1. Can you give us a little background on your career to date?

After graduating from university in 1996, I was a daily news journalist, working predominantly in print newspaper and business magazines, reporting in Australia, Hong Kong and the UK. She also had a brief stint as an on-air TV reporter.

A move into the world of online communications was made when she pioneered a UK-based web site magazine, covering the Asian art, rugs and textiles markets that took her to New York, Los Angeles, Paris and Istanbul. In 2001, I returned to Australia to forge a career in PR and media relations management in agencies, working with household name clients in the business, consumer and government sectors.

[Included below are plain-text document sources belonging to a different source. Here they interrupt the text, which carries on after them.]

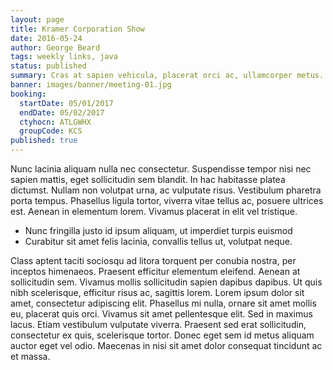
 ```yaml
---
layout: page
title: Kramer Corporation Show
date: 2016-05-24
author: George Beard
tags: weekly links, java
status: published
summary: Cras at sapien vehicula, placerat orci ac, ullamcorper metus.
banner: images/banner/meeting-01.jpg
booking:
  startDate: 05/01/2017
  endDate: 05/02/2017
  ctyhocn: ATLGWHX
  groupCode: KCS
published: true
---
```

Nunc lacinia aliquam nulla nec consectetur. Suspendisse tempor nisi nec sapien mattis, eget sollicitudin sem blandit. In hac habitasse platea dictumst. Nullam non volutpat urna, ac vulputate risus. Vestibulum pharetra porta tempus. Phasellus ligula tortor, viverra vitae tellus ac, posuere ultrices est. Aenean in elementum lorem. Vivamus placerat in elit vel tristique.

* Nunc fringilla justo id ipsum aliquam, ut imperdiet turpis euismod
* Curabitur sit amet felis lacinia, convallis tellus ut, volutpat neque.

Class aptent taciti sociosqu ad litora torquent per conubia nostra, per inceptos himenaeos. Praesent efficitur elementum eleifend. Aenean at sollicitudin sem. Vivamus mollis sollicitudin sapien dapibus dapibus. Ut quis nibh scelerisque, efficitur risus ac, sagittis lorem. Lorem ipsum dolor sit amet, consectetur adipiscing elit. Phasellus mi nulla, ornare sit amet mollis eu, placerat quis orci. Vivamus sit amet pellentesque elit. Sed in maximus lacus. Etiam vestibulum vulputate viverra. Praesent sed erat sollicitudin, consectetur ex quis, scelerisque tortor. Donec eget sem id metus aliquam auctor eget vel odio. Maecenas in nisi sit amet dolor consequat tincidunt ac et massa.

I launched Bespoke Communications in 2007 and since then our client base has quickly grown to include major corporates, lifestyle brands, small business entities, artists and galleries, and not-for-profits. While small, we remain perfectly formed and highly efficient.
My web site is www.bespokecomms.com.au

2. Tell us about ……..how it each came to be?

My career is has been all about communications. That is all I have ever done for almost 20 years– so my path from student to cadet to senior journalist to PR professional was in many ways logical and not revolutionary for many in my field. Starting a business was though!

3. Can you talk us through any obstacles that you have faced in building your company?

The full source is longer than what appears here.